His proposal is based on the Minnesota Emergency Employment Development, a program that paid for part of new workers’ salaries. Franken said the MEED program, which is credited with creating 42,000 over three years, “created incentives and gave businesses the jump-start they needed to start hiring people.”
“This is going to be the year when our first priority and our second priority and our third priority will be jobs,” Franken said. “The idea of a jobless recovery is absurd. A true economic recovery is one that can provide good-paying jobs for middle-class Americans.”
Franken didn’t give details of how his proposal would work, but similar suggestions both at the state and federal level include a percentage of the new salaries that would be covered, up to a certain salary level.
Such programs don’t come cheap — another plan tailored to Minnesota and built on the foundation of MEED would cost the state $100 million to provide 7,200 jobs, at a cost of $13,888.89 per job.
But a program like that would be far more efficient than the stimulus law that passed in early 2009, which was estimated to have cost more than $1 million per job that grant recipients reported as created or saved — a reporting metric the Obama administration has since abandoned.
The remainder of Franken’s plan is a mix of funding public works projects, retaining firefighters and teachers, and incentives to promote green jobs and energy-efficient retrofitting.
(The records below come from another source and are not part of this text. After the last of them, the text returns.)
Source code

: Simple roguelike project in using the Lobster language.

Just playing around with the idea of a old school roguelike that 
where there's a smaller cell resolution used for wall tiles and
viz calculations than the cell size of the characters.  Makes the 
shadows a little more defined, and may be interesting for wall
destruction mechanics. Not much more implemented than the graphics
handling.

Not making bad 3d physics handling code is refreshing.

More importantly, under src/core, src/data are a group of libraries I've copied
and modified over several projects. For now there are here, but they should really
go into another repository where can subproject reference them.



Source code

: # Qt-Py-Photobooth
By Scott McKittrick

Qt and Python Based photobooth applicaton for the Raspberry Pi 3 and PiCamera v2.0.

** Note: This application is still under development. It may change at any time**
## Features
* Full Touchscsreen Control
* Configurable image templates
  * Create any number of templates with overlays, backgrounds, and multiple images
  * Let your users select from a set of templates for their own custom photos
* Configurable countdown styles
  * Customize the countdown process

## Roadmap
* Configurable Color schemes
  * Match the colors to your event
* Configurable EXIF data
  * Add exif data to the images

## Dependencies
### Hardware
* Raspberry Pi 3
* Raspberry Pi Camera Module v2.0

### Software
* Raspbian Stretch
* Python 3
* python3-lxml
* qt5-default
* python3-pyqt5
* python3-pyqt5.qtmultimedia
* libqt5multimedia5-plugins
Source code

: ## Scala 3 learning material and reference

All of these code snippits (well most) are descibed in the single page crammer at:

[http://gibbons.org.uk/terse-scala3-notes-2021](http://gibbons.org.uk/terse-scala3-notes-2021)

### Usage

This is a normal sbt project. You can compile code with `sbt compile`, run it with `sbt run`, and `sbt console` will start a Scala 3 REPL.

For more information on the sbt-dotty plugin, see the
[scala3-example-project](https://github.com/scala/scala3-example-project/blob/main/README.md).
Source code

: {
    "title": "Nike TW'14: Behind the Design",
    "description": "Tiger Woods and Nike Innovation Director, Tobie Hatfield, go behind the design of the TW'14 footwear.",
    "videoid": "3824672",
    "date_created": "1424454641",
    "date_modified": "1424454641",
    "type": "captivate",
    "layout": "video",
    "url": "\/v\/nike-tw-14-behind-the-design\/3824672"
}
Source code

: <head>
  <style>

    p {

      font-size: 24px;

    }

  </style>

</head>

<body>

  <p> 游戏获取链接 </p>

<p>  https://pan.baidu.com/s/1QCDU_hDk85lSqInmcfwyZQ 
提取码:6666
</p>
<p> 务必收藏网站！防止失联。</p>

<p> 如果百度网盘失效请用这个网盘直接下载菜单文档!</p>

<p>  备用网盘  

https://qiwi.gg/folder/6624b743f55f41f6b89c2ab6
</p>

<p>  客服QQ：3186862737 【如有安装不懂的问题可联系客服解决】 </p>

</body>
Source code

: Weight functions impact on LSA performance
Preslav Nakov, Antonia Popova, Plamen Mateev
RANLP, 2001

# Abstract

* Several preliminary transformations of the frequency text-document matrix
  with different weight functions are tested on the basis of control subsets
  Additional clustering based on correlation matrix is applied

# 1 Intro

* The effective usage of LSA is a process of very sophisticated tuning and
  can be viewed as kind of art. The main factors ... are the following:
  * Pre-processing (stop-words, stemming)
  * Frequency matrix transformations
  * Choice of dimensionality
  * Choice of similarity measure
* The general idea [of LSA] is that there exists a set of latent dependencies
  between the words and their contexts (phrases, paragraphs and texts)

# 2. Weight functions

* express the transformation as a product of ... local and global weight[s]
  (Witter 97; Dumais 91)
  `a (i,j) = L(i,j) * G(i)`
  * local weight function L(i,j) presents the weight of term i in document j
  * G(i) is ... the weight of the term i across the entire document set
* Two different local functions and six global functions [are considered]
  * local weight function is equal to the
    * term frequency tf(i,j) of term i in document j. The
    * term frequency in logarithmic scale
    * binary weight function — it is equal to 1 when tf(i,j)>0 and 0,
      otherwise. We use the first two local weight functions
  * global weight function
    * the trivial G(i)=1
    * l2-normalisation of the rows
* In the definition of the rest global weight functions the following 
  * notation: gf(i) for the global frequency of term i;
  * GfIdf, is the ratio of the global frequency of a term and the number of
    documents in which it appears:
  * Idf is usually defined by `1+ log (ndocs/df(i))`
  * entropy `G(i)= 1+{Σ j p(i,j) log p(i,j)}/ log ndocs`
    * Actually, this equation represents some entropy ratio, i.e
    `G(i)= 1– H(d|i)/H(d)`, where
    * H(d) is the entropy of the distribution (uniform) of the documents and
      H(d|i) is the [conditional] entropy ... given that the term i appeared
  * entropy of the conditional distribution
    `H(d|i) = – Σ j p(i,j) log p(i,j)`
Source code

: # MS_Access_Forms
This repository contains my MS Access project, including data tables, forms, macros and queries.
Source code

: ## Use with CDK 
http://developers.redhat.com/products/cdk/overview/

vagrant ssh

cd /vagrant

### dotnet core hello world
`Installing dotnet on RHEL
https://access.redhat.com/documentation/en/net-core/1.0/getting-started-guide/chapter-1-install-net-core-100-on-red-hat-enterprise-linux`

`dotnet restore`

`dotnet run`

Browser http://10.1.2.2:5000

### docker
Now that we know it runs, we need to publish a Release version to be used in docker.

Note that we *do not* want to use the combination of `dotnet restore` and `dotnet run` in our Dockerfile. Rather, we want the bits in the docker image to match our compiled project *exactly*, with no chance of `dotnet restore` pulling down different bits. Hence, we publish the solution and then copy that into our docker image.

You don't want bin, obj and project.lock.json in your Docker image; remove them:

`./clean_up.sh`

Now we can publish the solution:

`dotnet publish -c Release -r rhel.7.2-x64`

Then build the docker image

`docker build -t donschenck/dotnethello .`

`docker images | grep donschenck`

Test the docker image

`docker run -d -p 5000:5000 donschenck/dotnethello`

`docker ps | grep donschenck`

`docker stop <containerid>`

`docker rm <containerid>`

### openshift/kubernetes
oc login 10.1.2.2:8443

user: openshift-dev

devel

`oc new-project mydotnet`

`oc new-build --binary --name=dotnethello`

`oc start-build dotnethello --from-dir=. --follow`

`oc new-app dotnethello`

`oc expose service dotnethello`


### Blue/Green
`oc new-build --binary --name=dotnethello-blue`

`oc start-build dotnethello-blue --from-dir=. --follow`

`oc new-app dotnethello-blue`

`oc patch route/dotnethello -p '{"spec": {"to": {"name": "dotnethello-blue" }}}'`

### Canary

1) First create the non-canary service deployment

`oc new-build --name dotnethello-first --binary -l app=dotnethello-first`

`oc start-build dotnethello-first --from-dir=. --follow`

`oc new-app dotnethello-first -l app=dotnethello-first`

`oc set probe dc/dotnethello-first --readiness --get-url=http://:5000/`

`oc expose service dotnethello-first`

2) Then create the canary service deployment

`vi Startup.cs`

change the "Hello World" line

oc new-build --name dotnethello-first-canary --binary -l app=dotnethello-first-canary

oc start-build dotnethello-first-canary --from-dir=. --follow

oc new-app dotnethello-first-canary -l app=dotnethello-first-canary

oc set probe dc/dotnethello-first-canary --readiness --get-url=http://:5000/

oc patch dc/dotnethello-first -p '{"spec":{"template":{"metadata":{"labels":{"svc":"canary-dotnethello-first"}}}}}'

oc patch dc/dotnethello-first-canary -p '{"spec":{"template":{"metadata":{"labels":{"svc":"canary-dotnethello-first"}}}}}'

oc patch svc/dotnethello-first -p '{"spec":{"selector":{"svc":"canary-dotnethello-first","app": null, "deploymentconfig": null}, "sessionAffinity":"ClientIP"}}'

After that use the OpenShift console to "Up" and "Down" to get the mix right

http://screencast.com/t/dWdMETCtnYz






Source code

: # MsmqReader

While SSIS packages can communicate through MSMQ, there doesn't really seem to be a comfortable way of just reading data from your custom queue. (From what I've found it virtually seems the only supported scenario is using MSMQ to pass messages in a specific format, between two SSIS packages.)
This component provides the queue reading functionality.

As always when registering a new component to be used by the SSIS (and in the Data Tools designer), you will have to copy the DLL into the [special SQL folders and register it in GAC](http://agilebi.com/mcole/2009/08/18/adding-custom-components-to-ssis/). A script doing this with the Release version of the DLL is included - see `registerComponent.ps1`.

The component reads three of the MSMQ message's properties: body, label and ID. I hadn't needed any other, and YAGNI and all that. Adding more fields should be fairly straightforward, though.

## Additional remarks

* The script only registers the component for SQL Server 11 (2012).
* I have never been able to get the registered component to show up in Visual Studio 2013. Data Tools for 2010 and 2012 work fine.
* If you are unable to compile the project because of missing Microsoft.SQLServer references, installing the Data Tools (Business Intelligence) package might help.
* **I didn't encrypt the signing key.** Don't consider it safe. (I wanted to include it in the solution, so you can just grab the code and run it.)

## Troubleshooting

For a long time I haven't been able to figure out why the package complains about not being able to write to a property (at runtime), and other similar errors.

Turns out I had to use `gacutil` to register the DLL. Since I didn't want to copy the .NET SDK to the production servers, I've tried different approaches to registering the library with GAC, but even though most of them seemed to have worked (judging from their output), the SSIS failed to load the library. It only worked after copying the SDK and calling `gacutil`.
If it seems like you’ve heard that part before, it’s because you have — President Obama said much the same thing at an Alexandria, Va., Home Depot exactly one month ago today.
“So what we want to do is create incentives that stimulate consumer spending, because folks buy materials from home improvement stores like this one, which then buys them from manufacturers. It spurs hiring because local contractors and construction workers do the installation. It saves consumers money — perhaps hundreds of dollars off their utility bills each year – and it reduces our energy consumption in the process,” Obama said.
Franken said whatever the jobs package adopted by Congress may be, it needs to be big.
“As I think about a jobs program, my biggest fear is that we don’t go far enough,” he said.